* YOUR TASK
Read through the records below and copy each line that uses the word "does".

* PROVIDED RECORDS
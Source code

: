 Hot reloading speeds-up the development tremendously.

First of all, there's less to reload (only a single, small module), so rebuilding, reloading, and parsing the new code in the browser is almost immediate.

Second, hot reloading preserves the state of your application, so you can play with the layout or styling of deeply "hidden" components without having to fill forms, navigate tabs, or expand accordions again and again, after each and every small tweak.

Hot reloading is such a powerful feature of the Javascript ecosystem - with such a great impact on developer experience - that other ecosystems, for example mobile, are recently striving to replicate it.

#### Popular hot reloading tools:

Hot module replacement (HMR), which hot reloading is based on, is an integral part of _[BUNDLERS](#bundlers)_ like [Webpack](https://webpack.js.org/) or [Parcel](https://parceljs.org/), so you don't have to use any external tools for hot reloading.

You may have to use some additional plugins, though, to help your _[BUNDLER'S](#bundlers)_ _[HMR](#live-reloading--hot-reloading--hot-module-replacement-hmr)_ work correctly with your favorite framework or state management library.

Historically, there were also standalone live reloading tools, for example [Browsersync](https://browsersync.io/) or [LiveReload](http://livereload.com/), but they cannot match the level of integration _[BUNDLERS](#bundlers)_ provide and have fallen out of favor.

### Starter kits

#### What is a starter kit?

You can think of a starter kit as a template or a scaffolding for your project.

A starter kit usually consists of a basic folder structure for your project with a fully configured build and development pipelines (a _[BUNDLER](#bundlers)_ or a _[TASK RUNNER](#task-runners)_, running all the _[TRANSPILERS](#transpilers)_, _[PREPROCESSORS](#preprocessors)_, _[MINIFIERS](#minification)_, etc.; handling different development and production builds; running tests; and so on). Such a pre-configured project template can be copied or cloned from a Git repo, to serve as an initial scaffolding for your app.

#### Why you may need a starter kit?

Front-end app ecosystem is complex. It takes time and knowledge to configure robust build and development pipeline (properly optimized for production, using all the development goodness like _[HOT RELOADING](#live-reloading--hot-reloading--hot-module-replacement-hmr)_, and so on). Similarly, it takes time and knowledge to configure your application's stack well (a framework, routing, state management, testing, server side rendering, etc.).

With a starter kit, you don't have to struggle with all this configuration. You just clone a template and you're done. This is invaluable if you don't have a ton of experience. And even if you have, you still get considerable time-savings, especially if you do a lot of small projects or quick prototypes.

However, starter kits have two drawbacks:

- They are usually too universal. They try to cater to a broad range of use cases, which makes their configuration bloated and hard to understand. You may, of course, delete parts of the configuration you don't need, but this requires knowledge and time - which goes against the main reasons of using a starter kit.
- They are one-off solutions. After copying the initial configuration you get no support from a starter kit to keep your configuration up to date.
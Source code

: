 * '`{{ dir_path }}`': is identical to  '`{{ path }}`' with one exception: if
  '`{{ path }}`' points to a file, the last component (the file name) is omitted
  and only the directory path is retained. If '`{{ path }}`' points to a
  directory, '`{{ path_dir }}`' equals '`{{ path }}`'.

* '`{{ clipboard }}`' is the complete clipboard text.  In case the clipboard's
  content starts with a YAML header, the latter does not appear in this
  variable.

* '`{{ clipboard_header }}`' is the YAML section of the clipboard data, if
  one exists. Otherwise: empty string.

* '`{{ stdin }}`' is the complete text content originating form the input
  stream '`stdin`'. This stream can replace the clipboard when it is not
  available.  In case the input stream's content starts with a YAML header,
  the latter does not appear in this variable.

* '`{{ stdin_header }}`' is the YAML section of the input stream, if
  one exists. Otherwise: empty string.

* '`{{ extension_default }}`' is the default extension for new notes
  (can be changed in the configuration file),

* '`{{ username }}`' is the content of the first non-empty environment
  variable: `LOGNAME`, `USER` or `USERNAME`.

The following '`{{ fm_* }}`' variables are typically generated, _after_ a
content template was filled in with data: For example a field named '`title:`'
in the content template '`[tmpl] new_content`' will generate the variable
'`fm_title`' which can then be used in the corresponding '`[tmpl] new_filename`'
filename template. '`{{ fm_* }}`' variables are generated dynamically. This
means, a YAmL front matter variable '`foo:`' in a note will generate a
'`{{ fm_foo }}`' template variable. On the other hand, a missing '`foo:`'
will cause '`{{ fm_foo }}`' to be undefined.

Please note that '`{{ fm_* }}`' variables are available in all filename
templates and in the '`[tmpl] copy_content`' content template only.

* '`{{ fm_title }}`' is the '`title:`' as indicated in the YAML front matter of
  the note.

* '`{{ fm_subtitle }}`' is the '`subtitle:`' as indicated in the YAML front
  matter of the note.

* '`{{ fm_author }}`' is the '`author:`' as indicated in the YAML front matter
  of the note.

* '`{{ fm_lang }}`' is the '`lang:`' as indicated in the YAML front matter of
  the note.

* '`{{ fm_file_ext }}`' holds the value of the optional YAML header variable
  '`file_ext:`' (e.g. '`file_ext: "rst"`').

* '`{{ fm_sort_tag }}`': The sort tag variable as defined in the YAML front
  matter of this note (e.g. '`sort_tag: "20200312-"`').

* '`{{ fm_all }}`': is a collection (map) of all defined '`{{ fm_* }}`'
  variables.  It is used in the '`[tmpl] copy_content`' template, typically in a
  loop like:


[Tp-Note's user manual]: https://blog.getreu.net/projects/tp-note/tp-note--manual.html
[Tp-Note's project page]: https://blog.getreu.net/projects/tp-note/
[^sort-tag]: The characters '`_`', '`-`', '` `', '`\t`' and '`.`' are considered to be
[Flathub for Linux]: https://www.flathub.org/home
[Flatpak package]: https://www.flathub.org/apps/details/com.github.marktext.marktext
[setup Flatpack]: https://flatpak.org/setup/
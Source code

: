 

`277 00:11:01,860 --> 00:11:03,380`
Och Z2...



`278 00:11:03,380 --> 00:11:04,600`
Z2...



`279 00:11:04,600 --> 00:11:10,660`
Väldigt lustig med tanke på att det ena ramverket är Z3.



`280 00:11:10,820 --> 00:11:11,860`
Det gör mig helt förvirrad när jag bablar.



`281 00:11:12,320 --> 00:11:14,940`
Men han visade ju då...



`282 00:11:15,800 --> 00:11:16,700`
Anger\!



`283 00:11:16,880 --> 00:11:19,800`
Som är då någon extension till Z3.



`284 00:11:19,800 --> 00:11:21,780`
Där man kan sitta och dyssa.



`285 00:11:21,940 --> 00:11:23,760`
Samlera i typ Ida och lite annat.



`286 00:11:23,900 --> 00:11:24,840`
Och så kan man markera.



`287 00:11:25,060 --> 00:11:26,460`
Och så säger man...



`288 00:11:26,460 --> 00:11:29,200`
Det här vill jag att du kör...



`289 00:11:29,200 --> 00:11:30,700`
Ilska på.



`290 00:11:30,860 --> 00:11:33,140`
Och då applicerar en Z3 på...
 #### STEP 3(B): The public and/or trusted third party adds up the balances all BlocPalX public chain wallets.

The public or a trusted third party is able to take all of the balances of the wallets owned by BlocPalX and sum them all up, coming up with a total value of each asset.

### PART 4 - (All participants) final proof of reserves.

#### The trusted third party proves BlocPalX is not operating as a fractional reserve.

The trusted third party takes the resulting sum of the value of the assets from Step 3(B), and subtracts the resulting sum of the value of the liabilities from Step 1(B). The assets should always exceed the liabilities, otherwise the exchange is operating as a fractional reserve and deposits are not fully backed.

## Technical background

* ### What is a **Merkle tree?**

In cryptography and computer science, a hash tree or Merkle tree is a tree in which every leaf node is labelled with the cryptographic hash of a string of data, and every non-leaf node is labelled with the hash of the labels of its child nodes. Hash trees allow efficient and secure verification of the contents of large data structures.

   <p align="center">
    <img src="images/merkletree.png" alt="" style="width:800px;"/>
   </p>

* ANSWER FOR THIS EXERCISE
  content starts with a YAML header, the latter does not appear in this
  the latter does not appear in this variable.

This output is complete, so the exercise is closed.